When I first walked through the back door of Andrée’s home and into her yard, I was transported by a garden with so much life and beauty that it took my breath away. An accomplished ceramicist, she still had time to dedicate 30 years to teaching art and ecology. She has taught and inspired hundreds, a pioneer of ecoart long before it was ever recognized or understood. I took Andrée and Sharon Siskin’s EcoArt Matters class and learned more than I ever expected. It launched a body of work that I am still expanding. 
Susan Plum, ecoartist and EcoArt Matters student, 2021
 


Survivors (installation view),19 figures of ceramics, brick, and wood, Judah Magnes Museum, Berkeley, California, 1992.

 

This is Andrée’s story, told by Andrée; partly excerpted from the Bay Area Women Artists Legacy Project series.1

Andrée by Andrée


Survivor (one in a series), fired stoneware, 1992.

 

I. Art as a Healing Force

My belief in art as a healing force, a constant in my teaching practice, has its roots in a dysfunctional childhood. As a child, I always loved to draw. I discovered consolation from home trauma in my visual and written creations. In school, I was lucky to find positive mentors. My high school art teacher suggested I go to art school — a prospect unacceptable to my family. On a scholarship to Western Reserve University, I enrolled in Cleveland Institute of Art courses.2,3 There, discovering clay, I was encouraged by Toshiko Takaezu to pursue an art career.4 I kept a psychological partner by majoring in both art and psychology. After graduating, I hitchhiked around Europe and North Africa for three years. I had seen work by Peter Voulkos and, upon return, moved to California to study with him.5 Although I was still hooked on the psychological safety of functional ware, this helped me to move into more sculptural forms. Needless to say, Pete was a strong mentor, as was Toshiko.

In the early 70s, I had my first one-person show featuring unique functional clay with sculptural components. It was followed by two major shows of landscapes and endangered species at San Francisco galleries. Increasingly, my work and research were about environmental and social justice issues.

In 1975, in reaction to and healing from several family deaths, I began to experiment with using wet clay as a medium, a metaphor for passing time and paying attention to now. The performers I covered in slip (liquid clay) were collaborators.

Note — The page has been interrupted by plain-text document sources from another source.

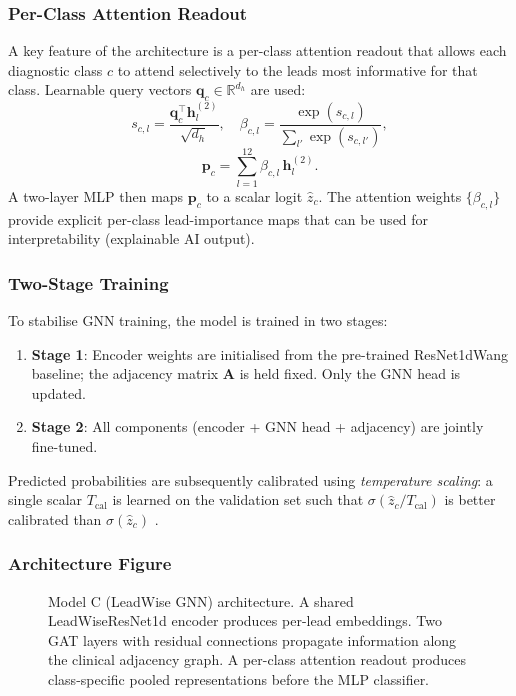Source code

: \subsubsection{Per-Class Attention Readout}

A key feature of the architecture is a per-class attention readout that
allows each diagnostic class $c$ to attend selectively to the leads most
informative for that class.
Learnable query vectors $\mathbf{q}_c \in \mathbb{R}^{d_h}$ are used:
\begin{equation}
  s_{c,l} = \frac{\mathbf{q}_c^\top \mathbf{h}_l^{(2)}}{\sqrt{d_h}},
  \quad
  \beta_{c,l} = \frac{\exp(s_{c,l})}{\sum_{l'}\exp(s_{c,l'})},
  \label{eq:class_readout}
\end{equation}
\begin{equation}
  \mathbf{p}_c = \sum_{l=1}^{12} \beta_{c,l}\, \mathbf{h}_l^{(2)}.
  \label{eq:class_pool}
\end{equation}
A two-layer MLP then maps $\mathbf{p}_c$ to a scalar logit $\hat{z}_c$.
The attention weights $\{\beta_{c,l}\}$ provide explicit per-class
lead-importance maps that can be used for interpretability
(explainable AI output).

\subsubsection{Two-Stage Training}

To stabilise GNN training, the model is trained in two stages:
\begin{enumerate}
  \item \textbf{Stage 1}: Encoder weights are initialised from the
        pre-trained ResNet1dWang baseline; the adjacency matrix
        $\mathbf{A}$ is held fixed.
        Only the GNN head is updated.
  \item \textbf{Stage 2}: All components (encoder + GNN head + adjacency)
        are jointly fine-tuned.
\end{enumerate}
Predicted probabilities are subsequently calibrated using
\emph{temperature scaling}: a single scalar $T_\mathrm{cal}$ is learned
on the validation set such that $\sigma(\hat{z}_c / T_\mathrm{cal})$
is better calibrated than $\sigma(\hat{z}_c)$ \cite{ref24}.

\subsubsection{Architecture Figure}

\begin{figure}[htbp]
  \centering
  \caption{Model C (LeadWise GNN) architecture.
    A shared LeadWiseResNet1d encoder produces per-lead embeddings.
    Two GAT layers with residual connections propagate information
    along the clinical adjacency graph.
    A per-class attention readout produces class-specific pooled
    representations before the MLP classifier.}
  \label{fig:model_c}
\end{figure}

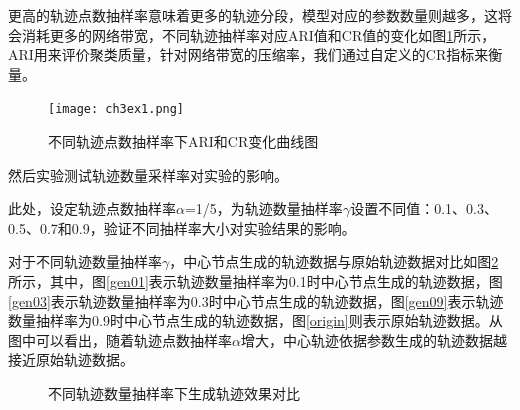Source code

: 更高的轨迹点数抽样率意味着更多的轨迹分段，模型对应的参数数量则越多，这将会消耗更多的网络带宽，不同轨迹抽样率对应ARI值和CR值的变化如图\ref{ch3ricr1}所示，ARI用来评价聚类质量，针对网络带宽的压缩率，我们通过自定义的CR指标来衡量。
\begin{figure}[H]
	\texttt{[image: ch3ex1.png]}
	\caption{不同轨迹点数抽样率下ARI和CR变化曲线图}
	\label{ch3ricr1}
\end{figure}


然后实验测试轨迹数量采样率对实验的影响。

此处，设定轨迹点数抽样率$\alpha$=1/5，为轨迹数量抽样率$\gamma$设置不同值：0.1、0.3、0.5、0.7和0.9，验证不同抽样率大小对实验结果的影响。

对于不同轨迹数量抽样率$\gamma$，中心节点生成的轨迹数据与原始轨迹数据对比如图\ref{genTrForDifferentGamma}所示，其中，图\ref{gen01}表示轨迹数量抽样率为0.1时中心节点生成的轨迹数据，图\ref{gen03}表示轨迹数量抽样率为0.3时中心节点生成的轨迹数据，图\ref{gen09}表示轨迹数量抽样率为0.9时中心节点生成的轨迹数据，图\ref{origin}则表示原始轨迹数据。从图中可以看出，随着轨迹点数抽样率$\alpha$增大，中心轨迹依据参数生成的轨迹数据越接近原始轨迹数据。
\begin{figure}[H]
\caption{不同轨迹数量抽样率下生成轨迹效果对比}
\label{genTrForDifferentGamma}
\end{figure}


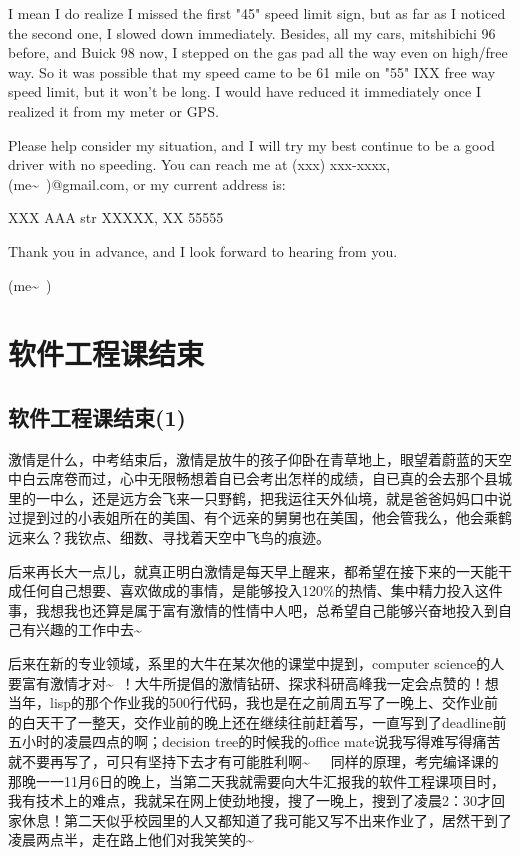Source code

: \documentclass[12pt]{book}
\begin{document}
I mean I do realize I missed the first "45" speed limit sign, but as far as I noticed the second one, I slowed down immediately. Besides, all my cars, mitshibichi 96 before, and Buick 98 now, I stepped on the gas pad all the way even on high/free way. So it was possible that my speed came to be 61 mile on "55" IXX free way speed limit, but it won't be long. I would have reduced it immediately once I realized it from my meter or GPS. 

Please help consider my situation, and I will try my best continue to be a good driver with no speeding. You can reach me at (xxx) xxx-xxxx, (me\textasciitilde{}~)@gmail.com, or my current address is: 

XXX AAA str
XXXXX, XX 55555

Thank you in advance, and I look forward to hearing from you. 

(me\textasciitilde{}~)
\chapter{软件工程课结束}
\label{sec-32}
\section{软件工程课结束(1)}
\label{sec-32-1}

激情是什么，中考结束后，激情是放牛的孩子仰卧在青草地上，眼望着蔚蓝的天空中白云席卷而过，心中无限畅想着自已会考出怎样的成绩，自已真的会去那个县城里的一中么，还是远方会飞来一只野鹤，把我运往天外仙境，就是爸爸妈妈口中说过提到过的小表姐所在的美国、有个远亲的舅舅也在美国，他会管我么，他会乘鹤远来么？我钦点、细数、寻找着天空中飞鸟的痕迹。

后来再长大一点儿，就真正明白激情是每天早上醒来，都希望在接下来的一天能干成任何自己想要、喜欢做成的事情，是能够投入120\%的热情、集中精力投入这件事，我想我也还算是属于富有激情的性情中人吧，总希望自己能够兴奋地投入到自己有兴趣的工作中去\textasciitilde{}~

后来在新的专业领域，系里的大牛在某次他的课堂中提到，computer science的人要富有激情才对\textasciitilde{}~！大牛所提倡的激情钻研、探求科研高峰我一定会点赞的！想当年，lisp的那个作业我的500行代码，我也是在之前周五写了一晚上、交作业前的白天干了一整天，交作业前的晚上还在继续往前赶着写，一直写到了deadline前五小时的凌晨四点的啊；decision tree的时候我的office mate说我写得难写得痛苦就不要再写了，可只有坚持下去才有可能胜利啊\textasciitilde{}~　同样的原理，考完编译课的那晚一一11月6日的晚上，当第二天我就需要向大牛汇报我的软件工程课项目时，我有技术上的难点，我就呆在网上使劲地搜，搜了一晚上，搜到了凌晨2：30才回家休息！第二天似乎校园里的人又都知道了我可能又写不出来作业了，居然干到了凌晨两点半，走在路上他们对我笑笑的\textasciitilde{}~
\end{document}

In 1976, I went to San Francisco State University (SFSU) to study with Jock Reynolds, director of the graduate program in the Center for Experimental and Interdisciplinary Art.6 There, I began a 26-year collaboration under the name “EVA” with Valerie Otani and Elizabeth Stanek, creating large outdoor environmental installations.7 We shared an interest in wet clay as a metaphor for transformation. Environmental and social justice issues were frequent themes. An engaging book about EVA was written by Maria Porges.8,9 Unfortunately, Valerie Otani passed away before the book was published.

 

II. Drying Clay as Metaphor

 

I have always loved clay best in its wet state. In the 80s, I continued experimenting with unfired liquid slip. The transitions that occur in the process of wet slip becoming dry, cracked earth serve as a provocative metaphor for our impermanence, a connection to the earth, and our own ongoing physical transformations. These transitions also reflected personal transformation, as I was once again dealing with family deaths.

In the graduate show at Southern Exposure Gallery in ‘79, I did my first wet clay performance as part of a series, SKINS.10 I covered a friend with a liquid clay slip. He sat still as the clay dried during the evening, and eventually disrobed, leaving the drying clay-covered clothes as a sculptural remnant. Further SKINS performances involved a friend, professional violinist Marty Simonds, with her violin. Marty reflected that both our mediums, live music and wet clay, are transitory in nature.11

At SFSU, Elizabeth, Valerie, and I continued our EVA collaboration, making environmental installations using mixed media. We chose outdoor locations to reach audiences beyond galleries and museums, exploring issues specific to each public site. In the 80s, we did eight large installations, including Clay in Change, 1984, and Blue Perspectives, 1987. In 1988, we created Passages, a site-specific piece at San Francisco’s Intersection for the Arts that was reviewed by Maria Porges.12 The location had been a mortuary, and the piece was a metaphor for transformation between life and death.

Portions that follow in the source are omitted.